### WHAT YOU SHOULD DO
Select, from the data, each line where "required" occurs.

### Saved data entries
##############################
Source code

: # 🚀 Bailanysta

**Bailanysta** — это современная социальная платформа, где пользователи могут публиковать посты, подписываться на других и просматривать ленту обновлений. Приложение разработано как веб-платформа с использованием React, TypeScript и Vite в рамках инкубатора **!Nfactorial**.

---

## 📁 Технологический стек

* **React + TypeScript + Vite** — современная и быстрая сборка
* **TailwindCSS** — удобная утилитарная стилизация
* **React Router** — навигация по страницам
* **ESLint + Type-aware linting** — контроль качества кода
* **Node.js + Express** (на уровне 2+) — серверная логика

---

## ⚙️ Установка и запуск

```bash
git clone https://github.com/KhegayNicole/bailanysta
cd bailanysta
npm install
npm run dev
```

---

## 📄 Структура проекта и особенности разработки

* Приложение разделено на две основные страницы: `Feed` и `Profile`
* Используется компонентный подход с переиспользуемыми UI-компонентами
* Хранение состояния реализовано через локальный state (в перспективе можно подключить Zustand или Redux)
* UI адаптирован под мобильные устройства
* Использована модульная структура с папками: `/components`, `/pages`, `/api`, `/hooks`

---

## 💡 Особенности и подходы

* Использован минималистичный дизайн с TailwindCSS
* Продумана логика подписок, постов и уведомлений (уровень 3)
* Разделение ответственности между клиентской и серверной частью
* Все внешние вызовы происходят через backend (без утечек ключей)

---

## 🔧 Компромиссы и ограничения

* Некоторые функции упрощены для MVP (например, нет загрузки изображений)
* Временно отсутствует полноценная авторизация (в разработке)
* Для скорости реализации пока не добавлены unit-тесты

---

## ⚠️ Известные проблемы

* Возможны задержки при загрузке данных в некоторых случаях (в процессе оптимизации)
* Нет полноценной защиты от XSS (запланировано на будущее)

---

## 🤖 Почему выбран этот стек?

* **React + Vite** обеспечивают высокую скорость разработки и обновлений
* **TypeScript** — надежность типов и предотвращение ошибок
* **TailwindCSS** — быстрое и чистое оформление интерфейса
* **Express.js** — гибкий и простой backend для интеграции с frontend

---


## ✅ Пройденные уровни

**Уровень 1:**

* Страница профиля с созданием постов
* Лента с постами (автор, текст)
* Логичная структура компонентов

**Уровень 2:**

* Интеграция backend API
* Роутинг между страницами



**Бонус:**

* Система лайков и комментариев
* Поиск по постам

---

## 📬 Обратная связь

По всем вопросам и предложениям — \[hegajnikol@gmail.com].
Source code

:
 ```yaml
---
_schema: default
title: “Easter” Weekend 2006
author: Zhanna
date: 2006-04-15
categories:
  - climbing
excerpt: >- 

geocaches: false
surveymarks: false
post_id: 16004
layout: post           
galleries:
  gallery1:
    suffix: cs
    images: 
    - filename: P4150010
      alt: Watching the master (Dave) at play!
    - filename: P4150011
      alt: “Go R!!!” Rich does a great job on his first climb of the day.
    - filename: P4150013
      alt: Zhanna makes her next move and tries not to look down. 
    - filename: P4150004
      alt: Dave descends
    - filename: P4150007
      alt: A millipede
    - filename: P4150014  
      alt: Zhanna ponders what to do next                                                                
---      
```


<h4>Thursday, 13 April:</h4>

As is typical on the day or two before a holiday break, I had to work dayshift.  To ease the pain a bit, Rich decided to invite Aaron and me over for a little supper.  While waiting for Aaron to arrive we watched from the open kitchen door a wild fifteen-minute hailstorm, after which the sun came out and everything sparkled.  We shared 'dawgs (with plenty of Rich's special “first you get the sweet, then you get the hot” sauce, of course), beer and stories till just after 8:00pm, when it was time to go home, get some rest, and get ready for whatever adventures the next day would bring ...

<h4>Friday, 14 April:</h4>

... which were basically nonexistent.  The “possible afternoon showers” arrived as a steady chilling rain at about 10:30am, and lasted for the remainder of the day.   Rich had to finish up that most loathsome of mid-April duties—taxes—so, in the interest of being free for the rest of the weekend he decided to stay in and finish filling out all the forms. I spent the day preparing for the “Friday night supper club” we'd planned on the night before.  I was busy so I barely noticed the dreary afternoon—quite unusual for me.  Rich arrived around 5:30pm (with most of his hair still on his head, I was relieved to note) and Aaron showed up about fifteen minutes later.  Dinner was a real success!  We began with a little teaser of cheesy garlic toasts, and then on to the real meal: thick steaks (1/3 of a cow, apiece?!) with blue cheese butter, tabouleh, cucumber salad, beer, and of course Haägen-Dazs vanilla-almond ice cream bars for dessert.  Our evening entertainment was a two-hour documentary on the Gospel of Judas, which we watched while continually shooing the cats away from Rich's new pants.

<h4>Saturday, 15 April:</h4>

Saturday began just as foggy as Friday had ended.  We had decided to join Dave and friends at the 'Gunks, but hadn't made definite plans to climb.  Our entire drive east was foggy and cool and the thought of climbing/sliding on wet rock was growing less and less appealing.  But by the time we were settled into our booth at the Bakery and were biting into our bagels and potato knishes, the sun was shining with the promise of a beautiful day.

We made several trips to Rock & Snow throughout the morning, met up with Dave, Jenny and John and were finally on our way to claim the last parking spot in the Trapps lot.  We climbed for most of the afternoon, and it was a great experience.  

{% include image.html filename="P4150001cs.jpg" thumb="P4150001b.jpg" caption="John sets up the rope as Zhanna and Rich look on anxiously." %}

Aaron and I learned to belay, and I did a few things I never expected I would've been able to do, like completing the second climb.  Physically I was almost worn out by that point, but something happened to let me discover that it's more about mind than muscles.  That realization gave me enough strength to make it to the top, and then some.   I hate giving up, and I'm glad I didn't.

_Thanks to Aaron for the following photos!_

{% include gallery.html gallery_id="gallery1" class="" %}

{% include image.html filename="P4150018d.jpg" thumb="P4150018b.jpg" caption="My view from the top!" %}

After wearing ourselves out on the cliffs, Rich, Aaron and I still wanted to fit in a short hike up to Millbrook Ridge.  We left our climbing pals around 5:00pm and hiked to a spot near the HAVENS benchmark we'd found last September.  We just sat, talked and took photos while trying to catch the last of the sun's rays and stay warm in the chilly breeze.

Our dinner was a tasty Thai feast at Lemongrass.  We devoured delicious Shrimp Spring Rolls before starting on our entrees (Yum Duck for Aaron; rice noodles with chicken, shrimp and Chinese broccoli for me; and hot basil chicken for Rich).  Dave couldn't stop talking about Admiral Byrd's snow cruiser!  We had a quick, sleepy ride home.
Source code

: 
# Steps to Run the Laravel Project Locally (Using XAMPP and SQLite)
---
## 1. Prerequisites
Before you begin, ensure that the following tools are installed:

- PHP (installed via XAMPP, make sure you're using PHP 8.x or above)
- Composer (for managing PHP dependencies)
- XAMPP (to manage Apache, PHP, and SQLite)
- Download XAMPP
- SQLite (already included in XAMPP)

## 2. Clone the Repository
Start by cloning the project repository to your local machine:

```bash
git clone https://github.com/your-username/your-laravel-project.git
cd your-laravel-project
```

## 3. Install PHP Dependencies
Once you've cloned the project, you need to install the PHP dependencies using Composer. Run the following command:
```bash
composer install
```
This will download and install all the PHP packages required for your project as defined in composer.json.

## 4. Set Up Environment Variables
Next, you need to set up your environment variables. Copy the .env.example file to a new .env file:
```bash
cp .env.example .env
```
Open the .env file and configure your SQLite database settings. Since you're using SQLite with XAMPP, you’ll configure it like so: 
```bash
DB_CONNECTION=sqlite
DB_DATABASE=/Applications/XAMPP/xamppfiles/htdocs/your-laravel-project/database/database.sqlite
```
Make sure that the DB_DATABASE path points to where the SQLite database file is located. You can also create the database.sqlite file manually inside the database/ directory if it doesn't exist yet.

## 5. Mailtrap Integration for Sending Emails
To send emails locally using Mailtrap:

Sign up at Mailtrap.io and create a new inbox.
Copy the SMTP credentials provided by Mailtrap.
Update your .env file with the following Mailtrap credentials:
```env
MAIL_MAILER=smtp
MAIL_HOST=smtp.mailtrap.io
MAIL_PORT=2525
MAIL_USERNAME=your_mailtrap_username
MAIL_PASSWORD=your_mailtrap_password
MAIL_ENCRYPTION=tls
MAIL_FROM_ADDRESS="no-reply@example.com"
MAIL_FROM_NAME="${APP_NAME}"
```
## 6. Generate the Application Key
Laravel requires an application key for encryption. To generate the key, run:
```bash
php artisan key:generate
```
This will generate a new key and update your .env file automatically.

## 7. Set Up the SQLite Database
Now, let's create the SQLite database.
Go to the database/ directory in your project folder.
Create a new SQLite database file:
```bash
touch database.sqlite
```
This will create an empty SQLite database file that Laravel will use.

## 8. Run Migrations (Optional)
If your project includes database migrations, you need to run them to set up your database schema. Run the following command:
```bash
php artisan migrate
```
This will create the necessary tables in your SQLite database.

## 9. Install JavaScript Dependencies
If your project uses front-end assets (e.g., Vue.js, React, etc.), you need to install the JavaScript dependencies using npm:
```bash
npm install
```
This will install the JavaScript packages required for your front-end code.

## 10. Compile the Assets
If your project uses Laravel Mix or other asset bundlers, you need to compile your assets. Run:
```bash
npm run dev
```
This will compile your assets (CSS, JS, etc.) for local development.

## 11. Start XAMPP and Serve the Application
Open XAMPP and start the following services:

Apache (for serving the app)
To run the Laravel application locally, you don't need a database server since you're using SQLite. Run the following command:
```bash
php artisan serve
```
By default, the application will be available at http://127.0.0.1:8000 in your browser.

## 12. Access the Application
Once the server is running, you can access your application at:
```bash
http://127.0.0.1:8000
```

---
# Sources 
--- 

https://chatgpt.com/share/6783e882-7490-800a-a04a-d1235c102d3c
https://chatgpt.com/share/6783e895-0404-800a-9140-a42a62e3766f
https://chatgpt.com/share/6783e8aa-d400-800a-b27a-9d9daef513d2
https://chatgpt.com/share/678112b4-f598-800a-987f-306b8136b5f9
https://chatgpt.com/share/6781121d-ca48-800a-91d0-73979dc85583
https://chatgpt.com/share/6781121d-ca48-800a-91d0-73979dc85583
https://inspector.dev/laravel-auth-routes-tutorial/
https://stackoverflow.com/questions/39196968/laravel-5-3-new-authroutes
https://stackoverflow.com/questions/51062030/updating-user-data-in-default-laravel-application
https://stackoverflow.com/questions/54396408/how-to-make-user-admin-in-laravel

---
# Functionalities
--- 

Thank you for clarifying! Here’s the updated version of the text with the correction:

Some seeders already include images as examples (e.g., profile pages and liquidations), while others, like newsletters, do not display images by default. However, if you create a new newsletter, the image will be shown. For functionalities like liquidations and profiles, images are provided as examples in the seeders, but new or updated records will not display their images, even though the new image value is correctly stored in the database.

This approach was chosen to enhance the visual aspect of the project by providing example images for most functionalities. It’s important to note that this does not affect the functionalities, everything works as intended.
##############################
### WRITTEN REPLY
This will download and install all the PHP packages required for your project as defined in composer.json.
This will install the JavaScript packages required for your front-end code.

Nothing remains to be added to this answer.